Il n’est ainsi pas possible de déroger aux principes régissant la révision, quand bien même le résultat de leur application est choquant et heurte le sentiment de l’équité (arrêt du Tribunal fédéral 2C_212/2016 du 6 septembre 2016 consid. 5.2 et 5.3).
13. En l’espèce, dans sa réponse, l’AFC-GE fait valoir que les conditions de la révision ne sont manifestement pas remplies.
Ce point de vue doit être approuvé. En effet, le contribuable ne fait valoir aucun grief qu’il n’aurait pu invoquer au cours de la procédure ordinaire de réclamation.
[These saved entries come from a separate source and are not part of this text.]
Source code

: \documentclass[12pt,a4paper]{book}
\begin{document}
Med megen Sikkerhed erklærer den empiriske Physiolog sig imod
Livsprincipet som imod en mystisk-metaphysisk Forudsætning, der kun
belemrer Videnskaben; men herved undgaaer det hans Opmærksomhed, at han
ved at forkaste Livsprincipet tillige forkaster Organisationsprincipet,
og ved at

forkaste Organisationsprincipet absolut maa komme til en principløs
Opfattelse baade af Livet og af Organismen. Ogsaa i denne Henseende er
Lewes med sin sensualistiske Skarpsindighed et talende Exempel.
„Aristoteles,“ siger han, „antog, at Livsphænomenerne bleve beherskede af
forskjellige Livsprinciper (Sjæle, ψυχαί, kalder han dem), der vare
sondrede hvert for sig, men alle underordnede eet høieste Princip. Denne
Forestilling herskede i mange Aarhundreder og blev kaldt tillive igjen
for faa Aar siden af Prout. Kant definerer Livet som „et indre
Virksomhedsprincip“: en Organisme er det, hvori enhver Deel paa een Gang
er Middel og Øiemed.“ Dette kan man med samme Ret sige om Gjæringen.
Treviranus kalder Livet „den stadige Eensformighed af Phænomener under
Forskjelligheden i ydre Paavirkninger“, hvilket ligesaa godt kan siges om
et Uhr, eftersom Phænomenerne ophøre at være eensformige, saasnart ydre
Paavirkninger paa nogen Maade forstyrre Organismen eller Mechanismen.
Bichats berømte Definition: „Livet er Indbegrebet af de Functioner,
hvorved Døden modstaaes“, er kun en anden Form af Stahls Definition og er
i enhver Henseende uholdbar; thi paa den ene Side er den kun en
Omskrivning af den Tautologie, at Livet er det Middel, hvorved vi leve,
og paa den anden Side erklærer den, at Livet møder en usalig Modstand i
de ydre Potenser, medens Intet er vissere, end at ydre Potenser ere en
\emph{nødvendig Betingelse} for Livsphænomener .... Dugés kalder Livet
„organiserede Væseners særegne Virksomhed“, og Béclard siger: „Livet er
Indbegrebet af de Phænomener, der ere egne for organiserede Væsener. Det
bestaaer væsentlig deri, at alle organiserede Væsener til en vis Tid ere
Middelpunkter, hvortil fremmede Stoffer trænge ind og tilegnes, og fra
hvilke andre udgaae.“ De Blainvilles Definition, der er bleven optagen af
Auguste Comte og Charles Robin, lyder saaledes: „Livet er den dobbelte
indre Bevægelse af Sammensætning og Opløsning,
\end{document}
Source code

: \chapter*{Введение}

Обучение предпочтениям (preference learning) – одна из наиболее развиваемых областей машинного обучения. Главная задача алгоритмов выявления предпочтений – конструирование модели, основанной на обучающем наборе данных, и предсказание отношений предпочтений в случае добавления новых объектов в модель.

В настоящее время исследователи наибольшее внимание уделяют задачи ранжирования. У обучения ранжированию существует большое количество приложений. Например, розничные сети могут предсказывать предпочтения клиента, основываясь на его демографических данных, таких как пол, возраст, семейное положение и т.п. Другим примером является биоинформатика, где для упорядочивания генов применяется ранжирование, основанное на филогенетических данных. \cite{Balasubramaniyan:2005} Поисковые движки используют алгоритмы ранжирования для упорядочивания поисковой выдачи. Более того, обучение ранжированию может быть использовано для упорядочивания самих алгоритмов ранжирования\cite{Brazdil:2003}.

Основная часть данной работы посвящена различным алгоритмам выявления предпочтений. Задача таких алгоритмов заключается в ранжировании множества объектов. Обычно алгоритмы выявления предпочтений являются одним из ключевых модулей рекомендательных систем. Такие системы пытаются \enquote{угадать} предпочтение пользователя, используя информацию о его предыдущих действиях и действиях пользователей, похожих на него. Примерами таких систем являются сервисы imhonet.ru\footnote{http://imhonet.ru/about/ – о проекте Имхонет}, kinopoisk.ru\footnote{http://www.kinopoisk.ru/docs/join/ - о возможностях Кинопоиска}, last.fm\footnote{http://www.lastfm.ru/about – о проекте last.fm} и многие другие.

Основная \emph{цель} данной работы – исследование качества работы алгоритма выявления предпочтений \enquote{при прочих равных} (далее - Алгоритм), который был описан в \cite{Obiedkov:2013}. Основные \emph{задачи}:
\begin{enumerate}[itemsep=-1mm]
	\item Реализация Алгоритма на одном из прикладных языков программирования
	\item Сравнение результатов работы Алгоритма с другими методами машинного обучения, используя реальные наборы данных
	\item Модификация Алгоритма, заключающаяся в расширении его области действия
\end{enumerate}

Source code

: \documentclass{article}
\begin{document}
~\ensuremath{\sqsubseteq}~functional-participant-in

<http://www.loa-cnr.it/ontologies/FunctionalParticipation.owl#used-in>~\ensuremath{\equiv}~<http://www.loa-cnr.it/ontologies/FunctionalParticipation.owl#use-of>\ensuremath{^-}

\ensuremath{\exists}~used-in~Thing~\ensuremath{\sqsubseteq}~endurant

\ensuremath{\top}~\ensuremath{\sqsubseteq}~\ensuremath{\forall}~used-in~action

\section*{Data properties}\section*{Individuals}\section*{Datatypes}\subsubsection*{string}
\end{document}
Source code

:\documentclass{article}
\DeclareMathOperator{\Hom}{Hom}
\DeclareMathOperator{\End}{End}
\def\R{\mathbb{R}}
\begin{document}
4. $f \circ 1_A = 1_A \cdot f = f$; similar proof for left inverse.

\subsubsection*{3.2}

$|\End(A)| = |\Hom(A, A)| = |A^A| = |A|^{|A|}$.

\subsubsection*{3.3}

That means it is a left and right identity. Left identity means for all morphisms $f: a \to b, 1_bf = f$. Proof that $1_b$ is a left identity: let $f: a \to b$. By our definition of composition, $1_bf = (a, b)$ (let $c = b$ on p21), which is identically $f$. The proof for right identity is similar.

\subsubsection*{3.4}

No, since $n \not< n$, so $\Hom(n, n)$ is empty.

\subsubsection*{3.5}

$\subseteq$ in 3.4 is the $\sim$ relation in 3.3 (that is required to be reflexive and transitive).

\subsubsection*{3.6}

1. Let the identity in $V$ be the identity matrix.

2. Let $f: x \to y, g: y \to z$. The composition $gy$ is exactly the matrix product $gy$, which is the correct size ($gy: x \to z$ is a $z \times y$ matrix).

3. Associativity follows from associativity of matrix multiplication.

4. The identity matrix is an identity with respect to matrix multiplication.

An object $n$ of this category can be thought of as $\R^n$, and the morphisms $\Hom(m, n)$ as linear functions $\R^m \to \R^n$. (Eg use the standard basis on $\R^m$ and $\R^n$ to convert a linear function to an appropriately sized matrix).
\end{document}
En effet, le taux de capitalisation de ses immeubles, la déduction pour frais médicaux, ainsi que le montant du salaire retenu par l’AFC-GE figurent dans les bordereaux et avis de taxations du 24 avril 24. Ainsi, l’intéressé aurait été en mesure de le vérifier, au besoin avec l’aide d’un mandataire et, cas échéant, de les contester.
14. Ne reposant sur aucun motif valable, le recours doit être rejeté.
15. En application des art. 144 al. 1 LIFD, 52 al. 1 LPFisc, 87 al. 1 de la loi sur la procédure administrative du 12 septembre 1985 (LPA - E 5 10) et 1 et 2 du règlement sur les frais, émoluments et indemnités en procédure administrative du 30 juillet 1986 (RFPA - E 5 10.03), le recourant, qui succombe, est condamné au paiement d’un émolument s'élevant à CHF 700.- ; il est couvert par l’avance de frais versée à la suite du dépôt du recours.
Aucune indemnité de procédure ne sera allouée (art. 87 al. 2 LPA).
LE TRIBUNAL ADMINISTRATIF
DE PREMIÈRE INSTANCE
1. déclare recevable le recours interjeté le 13 décembre 2024 par Monsieur A______ contre les décisions sur réclamation de l'administration fiscale cantonale du 12 novembre 2024 ;
2. le rejette ;
3. met à la charge du recourant un émolument de CHF 700.-, lequel est couvert par l'avance de frais ;
4. dit qu’il n’est pas alloué d’indemnité de procédure ;
5. dit que, conformément aux art. 132 LOJ, 62 al. 1 let. a et 65 LPA, le présent jugement est susceptible de faire l'objet d'un recours auprès de la chambre administrative de la Cour de justice (10 rue de Saint-Léger, case postale 1956, 1211 Genève 1) dans les 30 jours à compter de sa notification. L'acte de recours doit être dûment motivé et contenir, sous peine d'irrecevabilité, la désignation du jugement attaqué et les conclusions du recourant. Il doit être accompagné du présent jugement et des autres pièces dont dispose le recourant.
Siégeant: Kristina DE LUCIA, présidente Laurence DEMATRAZ et Giedre LIDEIKYTE HUBER, juges assesseures.
Au nom du Tribunal :
La présidente
Kristina DE LUCIA
Copie conforme de ce jugement est communiquée aux parties.